◆ Input data ◆
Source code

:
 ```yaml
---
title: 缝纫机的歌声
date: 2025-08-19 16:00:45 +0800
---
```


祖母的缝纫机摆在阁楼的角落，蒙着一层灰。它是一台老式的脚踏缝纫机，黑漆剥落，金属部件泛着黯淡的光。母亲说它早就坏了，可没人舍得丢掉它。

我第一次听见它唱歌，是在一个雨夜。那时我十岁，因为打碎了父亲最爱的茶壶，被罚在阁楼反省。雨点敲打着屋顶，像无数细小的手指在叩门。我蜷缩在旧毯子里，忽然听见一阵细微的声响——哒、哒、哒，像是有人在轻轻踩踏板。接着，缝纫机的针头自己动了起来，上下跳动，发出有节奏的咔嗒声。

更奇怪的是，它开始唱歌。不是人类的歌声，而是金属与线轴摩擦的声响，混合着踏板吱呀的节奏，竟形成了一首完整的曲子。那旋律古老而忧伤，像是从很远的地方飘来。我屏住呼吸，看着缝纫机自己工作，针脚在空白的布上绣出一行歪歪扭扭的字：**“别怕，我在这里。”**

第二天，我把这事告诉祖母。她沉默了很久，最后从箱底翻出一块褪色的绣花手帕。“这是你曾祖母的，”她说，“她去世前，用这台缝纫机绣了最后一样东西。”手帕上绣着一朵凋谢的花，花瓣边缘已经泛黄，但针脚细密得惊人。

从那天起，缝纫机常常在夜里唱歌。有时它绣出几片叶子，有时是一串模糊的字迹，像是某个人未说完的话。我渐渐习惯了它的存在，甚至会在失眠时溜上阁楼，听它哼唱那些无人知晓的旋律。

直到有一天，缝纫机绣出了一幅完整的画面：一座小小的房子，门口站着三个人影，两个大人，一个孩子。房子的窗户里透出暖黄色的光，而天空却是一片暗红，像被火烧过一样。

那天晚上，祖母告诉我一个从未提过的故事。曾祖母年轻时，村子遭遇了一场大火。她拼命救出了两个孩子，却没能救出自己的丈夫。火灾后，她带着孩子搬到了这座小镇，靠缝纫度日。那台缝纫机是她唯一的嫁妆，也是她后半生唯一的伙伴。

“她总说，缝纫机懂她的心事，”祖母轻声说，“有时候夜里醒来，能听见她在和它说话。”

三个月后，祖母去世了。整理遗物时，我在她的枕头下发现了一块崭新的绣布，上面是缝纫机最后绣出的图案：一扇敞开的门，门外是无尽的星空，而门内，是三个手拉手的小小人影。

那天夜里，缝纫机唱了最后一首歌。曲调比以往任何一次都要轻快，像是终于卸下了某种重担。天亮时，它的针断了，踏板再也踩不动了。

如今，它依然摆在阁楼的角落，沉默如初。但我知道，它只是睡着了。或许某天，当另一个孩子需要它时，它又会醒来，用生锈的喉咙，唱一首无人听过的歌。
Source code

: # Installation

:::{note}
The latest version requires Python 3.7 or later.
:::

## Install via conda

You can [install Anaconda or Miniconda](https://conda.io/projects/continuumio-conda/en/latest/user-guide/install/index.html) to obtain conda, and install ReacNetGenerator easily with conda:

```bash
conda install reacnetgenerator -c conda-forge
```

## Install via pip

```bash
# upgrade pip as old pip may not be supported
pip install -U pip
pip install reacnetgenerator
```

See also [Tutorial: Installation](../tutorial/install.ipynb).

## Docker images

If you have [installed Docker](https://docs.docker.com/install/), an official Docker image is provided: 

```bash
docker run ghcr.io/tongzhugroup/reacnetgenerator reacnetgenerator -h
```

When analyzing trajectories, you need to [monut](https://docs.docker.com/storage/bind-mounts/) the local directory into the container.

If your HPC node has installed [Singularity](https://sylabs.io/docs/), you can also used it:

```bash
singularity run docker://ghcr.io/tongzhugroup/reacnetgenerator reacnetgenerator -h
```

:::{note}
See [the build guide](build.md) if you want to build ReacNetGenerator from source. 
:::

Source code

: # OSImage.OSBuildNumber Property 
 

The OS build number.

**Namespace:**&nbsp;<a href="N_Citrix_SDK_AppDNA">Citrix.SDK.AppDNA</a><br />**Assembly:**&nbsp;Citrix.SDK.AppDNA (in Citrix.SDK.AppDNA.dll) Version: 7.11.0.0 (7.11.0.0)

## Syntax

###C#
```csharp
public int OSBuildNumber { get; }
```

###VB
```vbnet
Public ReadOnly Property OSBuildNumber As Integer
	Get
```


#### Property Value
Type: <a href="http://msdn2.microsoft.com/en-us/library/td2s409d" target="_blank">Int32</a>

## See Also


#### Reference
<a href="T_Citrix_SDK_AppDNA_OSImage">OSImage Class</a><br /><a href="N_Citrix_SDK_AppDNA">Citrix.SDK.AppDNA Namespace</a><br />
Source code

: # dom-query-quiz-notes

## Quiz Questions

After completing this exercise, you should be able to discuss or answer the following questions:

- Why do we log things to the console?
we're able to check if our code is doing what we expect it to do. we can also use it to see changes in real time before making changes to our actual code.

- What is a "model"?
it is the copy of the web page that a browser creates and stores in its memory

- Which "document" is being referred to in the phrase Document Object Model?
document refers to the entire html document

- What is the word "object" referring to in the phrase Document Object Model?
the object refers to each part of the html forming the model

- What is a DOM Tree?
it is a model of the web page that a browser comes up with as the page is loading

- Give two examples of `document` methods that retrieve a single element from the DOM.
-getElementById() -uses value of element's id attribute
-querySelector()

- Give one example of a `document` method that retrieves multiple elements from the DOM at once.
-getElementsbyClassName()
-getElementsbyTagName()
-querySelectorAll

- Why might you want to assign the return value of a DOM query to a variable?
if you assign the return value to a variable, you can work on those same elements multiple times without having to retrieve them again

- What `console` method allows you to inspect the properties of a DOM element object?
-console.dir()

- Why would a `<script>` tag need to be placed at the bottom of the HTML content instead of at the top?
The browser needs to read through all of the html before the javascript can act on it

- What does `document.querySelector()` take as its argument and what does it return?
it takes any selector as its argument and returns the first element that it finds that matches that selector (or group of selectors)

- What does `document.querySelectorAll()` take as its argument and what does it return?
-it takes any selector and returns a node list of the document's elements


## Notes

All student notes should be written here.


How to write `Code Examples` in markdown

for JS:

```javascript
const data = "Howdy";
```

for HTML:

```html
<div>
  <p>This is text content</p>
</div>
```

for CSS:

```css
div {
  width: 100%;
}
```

◆ What this task involves ◆
Please provide an exact transcription of each line from the one holding "document refers to the entire html document" through the final line of the data above.

◆ Response to the exercise ◆
document refers to the entire html document

- What is the word "object" referring to in the phrase Document Object Model?
the object refers to each part of the html forming the model

- What is a DOM Tree?
it is a model of the web page that a browser comes up with as the page is loading

- Give two examples of `document` methods that retrieve a single element from the DOM.
-getElementById() -uses value of element's id attribute
-querySelector()

- Give one example of a `document` method that retrieves multiple elements from the DOM at once.
-getElementsbyClassName()
-getElementsbyTagName()
-querySelectorAll

- Why might you want to assign the return value of a DOM query to a variable?
if you assign the return value to a variable, you can work on those same elements multiple times without having to retrieve them again

- What `console` method allows you to inspect the properties of a DOM element object?
-console.dir()

- Why would a `<script>` tag need to be placed at the bottom of the HTML content instead of at the top?
The browser needs to read through all of the html before the javascript can act on it

- What does `document.querySelector()` take as its argument and what does it return?
it takes any selector as its argument and returns the first element that it finds that matches that selector (or group of selectors)

- What does `document.querySelectorAll()` take as its argument and what does it return?
-it takes any selector and returns a node list of the document's elements


## Notes

All student notes should be written here.


How to write `Code Examples` in markdown

for JS:

```javascript
const data = "Howdy";
```

for HTML:

```html
<div>
  <p>This is text content</p>
</div>
```

for CSS:

```css
div {
  width: 100%;
}
```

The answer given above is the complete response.